Obama admin vows to speed restorations, increase timber harvests E&E News

Obama admin vows to speed restorations, increase timber harvests
Phil Taylor, E&E reporter

The Obama administration announced plans to accelerate today the restoration of 193 million acres of forests and grasslands, a proposal expected to significantly increase timber harvests.

Agriculture Secretary Tom Vilsack also announced more than a dozen new collaborative restoration projects made possible in large part by a boost in 2012 funding.

The projects, which are outlined in a new report, will include forest thinning, invasive species removal and road decommissionings. They are designed to combat threats like wildfires, bark beetle infestations and climate change.

They are also designed to bolster logging jobs by increasing timber harvests 25 percent by 2014.

“These efforts will increase our ability to fight fires effectively,” Vilsack said in a conference call this afternoon with reporters. “This is about jobs. It’s about proper restoration. It’s about safer communities.”

Most of the new projects will be funded under the collaborative forest landscape restoration program, an initiative established in 2009 by Sen. Jeff Bingaman (D-N.M.) as part of an omnibus public lands bill.

The program received its maximum allowed $40 million this year, up from $25 million in 2011.

Vilsack said the Forest Service will be funding 13 new restoration projects, on top of the 10 projects that were approved for funding in 2010.

Activities will include thinning for wildfire reduction, stream restorations, road decommissioning and replacing culverts for fish passage as well as prescribed fire, said Mary Wagner, associate chief of the Forest Service. The agency expects to increase the acres it mechanically treats by 20 percent over the next two years.

“That’s well supported by the collaborative, science-based approaches the … projects are using,” she said.

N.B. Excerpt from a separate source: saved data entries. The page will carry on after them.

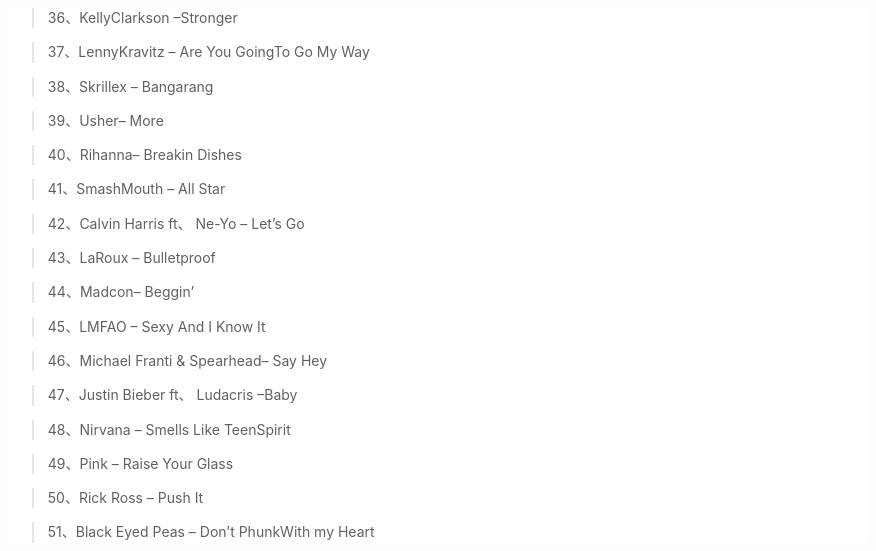 >

> 36、KellyClarkson –Stronger

>

> 37、LennyKravitz – Are You GoingTo Go My Way

>

> 38、Skrillex – Bangarang

>

> 39、Usher– More

>

> 40、Rihanna– Breakin Dishes

>

> 41、SmashMouth – All Star

>

> 42、Calvin Harris ft、 Ne-Yo – Let’s Go

>

> 43、LaRoux – Bulletproof

>

> 44、Madcon– Beggin’

>

> 45、LMFAO – Sexy And I Know It

>

> 46、Michael Franti & Spearhead– Say Hey

>

> 47、Justin Bieber ft、 Ludacris –Baby

>

> 48、Nirvana – Smells Like TeenSpirit

>

> 49、Pink – Raise Your Glass

>

> 50、Rick Ross – Push It

>

> 51、Black Eyed Peas – Don’t PhunkWith my Heart

>
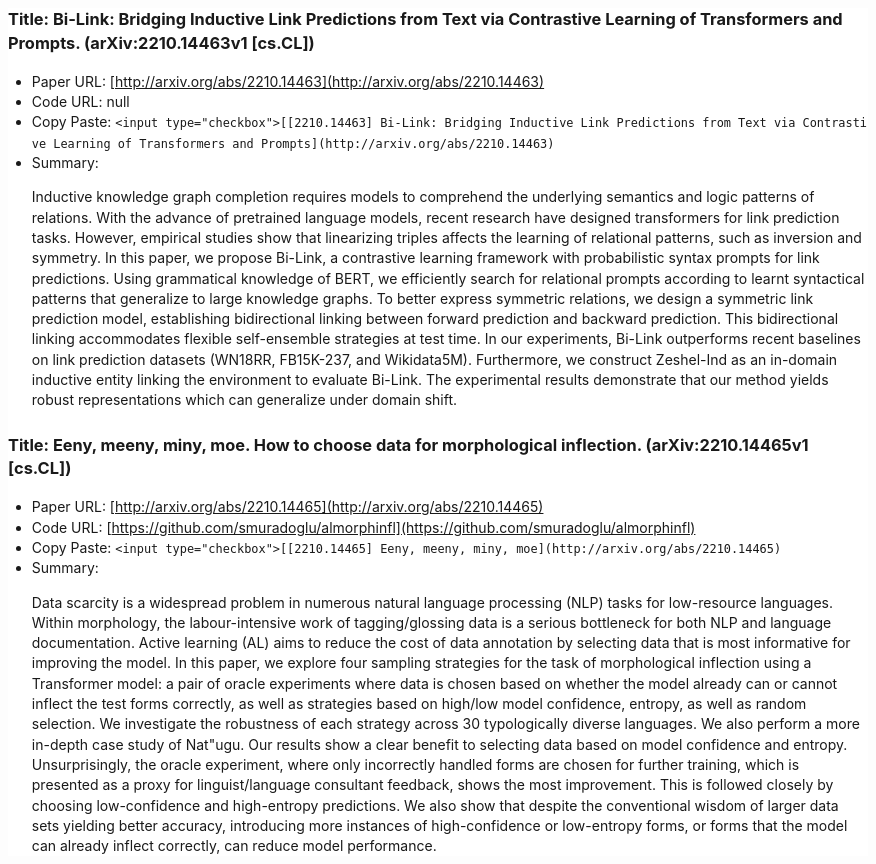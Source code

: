 ### Title: Bi-Link: Bridging Inductive Link Predictions from Text via Contrastive Learning of Transformers and Prompts. (arXiv:2210.14463v1 [cs.CL])
* Paper URL: [http://arxiv.org/abs/2210.14463](http://arxiv.org/abs/2210.14463)
* Code URL: null
* Copy Paste: `<input type="checkbox">[[2210.14463] Bi-Link: Bridging Inductive Link Predictions from Text via Contrastive Learning of Transformers and Prompts](http://arxiv.org/abs/2210.14463)`
* Summary: <p>Inductive knowledge graph completion requires models to comprehend the
underlying semantics and logic patterns of relations. With the advance of
pretrained language models, recent research have designed transformers for link
prediction tasks. However, empirical studies show that linearizing triples
affects the learning of relational patterns, such as inversion and symmetry. In
this paper, we propose Bi-Link, a contrastive learning framework with
probabilistic syntax prompts for link predictions. Using grammatical knowledge
of BERT, we efficiently search for relational prompts according to learnt
syntactical patterns that generalize to large knowledge graphs. To better
express symmetric relations, we design a symmetric link prediction model,
establishing bidirectional linking between forward prediction and backward
prediction. This bidirectional linking accommodates flexible self-ensemble
strategies at test time. In our experiments, Bi-Link outperforms recent
baselines on link prediction datasets (WN18RR, FB15K-237, and Wikidata5M).
Furthermore, we construct Zeshel-Ind as an in-domain inductive entity linking
the environment to evaluate Bi-Link. The experimental results demonstrate that
our method yields robust representations which can generalize under domain
shift.
</p>

### Title: Eeny, meeny, miny, moe. How to choose data for morphological inflection. (arXiv:2210.14465v1 [cs.CL])
* Paper URL: [http://arxiv.org/abs/2210.14465](http://arxiv.org/abs/2210.14465)
* Code URL: [https://github.com/smuradoglu/almorphinfl](https://github.com/smuradoglu/almorphinfl)
* Copy Paste: `<input type="checkbox">[[2210.14465] Eeny, meeny, miny, moe](http://arxiv.org/abs/2210.14465)`
* Summary: <p>Data scarcity is a widespread problem in numerous natural language processing
(NLP) tasks for low-resource languages. Within morphology, the labour-intensive
work of tagging/glossing data is a serious bottleneck for both NLP and language
documentation. Active learning (AL) aims to reduce the cost of data annotation
by selecting data that is most informative for improving the model. In this
paper, we explore four sampling strategies for the task of morphological
inflection using a Transformer model: a pair of oracle experiments where data
is chosen based on whether the model already can or cannot inflect the test
forms correctly, as well as strategies based on high/low model confidence,
entropy, as well as random selection. We investigate the robustness of each
strategy across 30 typologically diverse languages. We also perform a more
in-depth case study of Nat\"ugu. Our results show a clear benefit to selecting
data based on model confidence and entropy. Unsurprisingly, the oracle
experiment, where only incorrectly handled forms are chosen for further
training, which is presented as a proxy for linguist/language consultant
feedback, shows the most improvement. This is followed closely by choosing
low-confidence and high-entropy predictions. We also show that despite the
conventional wisdom of larger data sets yielding better accuracy, introducing
more instances of high-confidence or low-entropy forms, or forms that the model
can already inflect correctly, can reduce model performance.
</p>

The collaborative program has garnered support from environmentalists, timber groups and lawmakers on both sides of the aisle. Bingaman and Idaho Sen. Mike Crapo (R) last fall successfully urged colleagues to boost CFLR funding from $30 million to $40 million (E&E Daily, Nov. 10, 2011).

Sen. Jon Kyl (R-Ariz.), the Senate’s second-ranking Republican, last summer credited the program’s Four Forest Restoration Initiative in Arizona — a $3.5 million project that will treat up to 50,000 acres per year of southwestern ponderosa pine — for reducing the severity of wildfires in his state. The Center for Biological Diversity, a frequent litigant against forest projects, has also endorsed the initiative.

The new projects to receive CFLR funding are:

•Burney-Hat Creek Basins Project in California, $605,000.
•Pine-Oak Woodlands Restoration Project in Missouri, $617,000.
•Shortleaf-Bluestem Community Project in Arkansas and Oklahoma, $342,000.
•Weiser-Little Salmon Headwaters Project in Idaho, $2,450,000.
•Kootenai Valley Resource Initiative in Idaho, $324,000.
•Southern Blues Restoration Coalition in Oregon, $2.5 million.
•Lakeview Stewardship Project in Oregon, $3.5 million.
•Zuni Mountain Project in New Mexico, $400,000.
•Grandfather Restoration Project in North Carolina, $605,000.
•Amador-Calaveras Consensus Group Cornerstone Project in California, $730,000.
In addition, the following three projects were approved to receive Forest Service funding in 2012:

•Northeast Washington Forest Vision 2020 in Washington, $968,000.
•Ozark Highlands Ecosystem Restoration in Arkansas, $959,000.
•Longleaf Pine Ecosystem Restoration and Hazardous Fuels Reduction, De Soto National Forest, national forests in Mississippi, $2.7 million.

2 thoughts on “Obama admin vows to speed restorations, increase timber harvests E&E News”

  1. Hmmmm, looks like I’ll be contacting a couple of Ranger Districts to offer up my expertise of contract inspections and daily monitoring. Thank you, CFLR! I’ve been out of work for more than 3 years.